* **Your instructions**:
Go to the line containing "for front right" in the listing below and retype it and every later line exactly, down to the last.

* **Source records**:
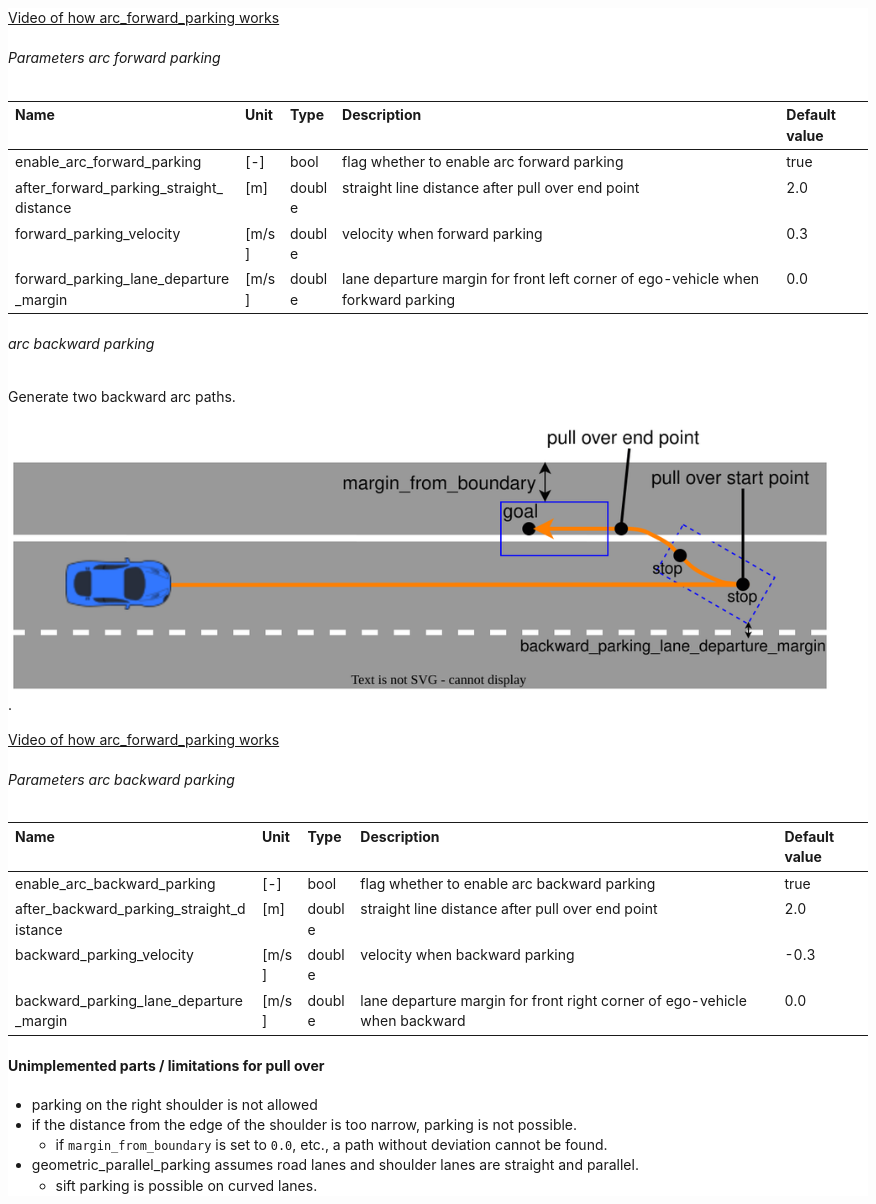 [Video of how arc_forward_parking works](https://user-images.githubusercontent.com/39142679/178034128-4754c401-8aff-4745-b69a-4a69ca29ce4b.mp4)

###### Parameters arc forward parking

| Name                                    | Unit  | Type   | Description                                                                      | Default value |
| :-------------------------------------- | :---- | :----- | :------------------------------------------------------------------------------- | :------------ |
| enable_arc_forward_parking              | [-]   | bool   | flag whether to enable arc forward parking                                       | true          |
| after_forward_parking_straight_distance | [m]   | double | straight line distance after pull over end point                                 | 2.0           |
| forward_parking_velocity                | [m/s] | double | velocity when forward parking                                                    | 0.3           |
| forward_parking_lane_departure_margin   | [m/s] | double | lane departure margin for front left corner of ego-vehicle when forkward parking | 0.0           |

###### arc backward parking

Generate two backward arc paths.

![arc_backward_parking](./image/arc_backward_parking.drawio.svg).

[Video of how arc_forward_parking works](https://user-images.githubusercontent.com/39142679/178034280-4b6754fe-3981-4aee-b5e0-970f34563c6d.mp4)

###### Parameters arc backward parking

| Name                                     | Unit  | Type   | Description                                                               | Default value |
| :--------------------------------------- | :---- | :----- | :------------------------------------------------------------------------ | :------------ |
| enable_arc_backward_parking              | [-]   | bool   | flag whether to enable arc backward parking                               | true          |
| after_backward_parking_straight_distance | [m]   | double | straight line distance after pull over end point                          | 2.0           |
| backward_parking_velocity                | [m/s] | double | velocity when backward parking                                            | -0.3          |
| backward_parking_lane_departure_margin   | [m/s] | double | lane departure margin for front right corner of ego-vehicle when backward | 0.0           |

#### Unimplemented parts / limitations for pull over

- parking on the right shoulder is not allowed
- if the distance from the edge of the shoulder is too narrow, parking is not possible.
  - if `margin_from_boundary` is set to `0.0`, etc., a path without deviation cannot be found.
- geometric_parallel_parking assumes road lanes and shoulder lanes are straight and parallel.
  - sift parking is possible on curved lanes.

* **Finished task**:
| backward_parking_lane_departure_margin   | [m/s] | double | lane departure margin for front right corner of ego-vehicle when backward | 0.0           |

#### Unimplemented parts / limitations for pull over

- parking on the right shoulder is not allowed
- if the distance from the edge of the shoulder is too narrow, parking is not possible.
  - if `margin_from_boundary` is set to `0.0`, etc., a path without deviation cannot be found.
- geometric_parallel_parking assumes road lanes and shoulder lanes are straight and parallel.
  - sift parking is possible on curved lanes.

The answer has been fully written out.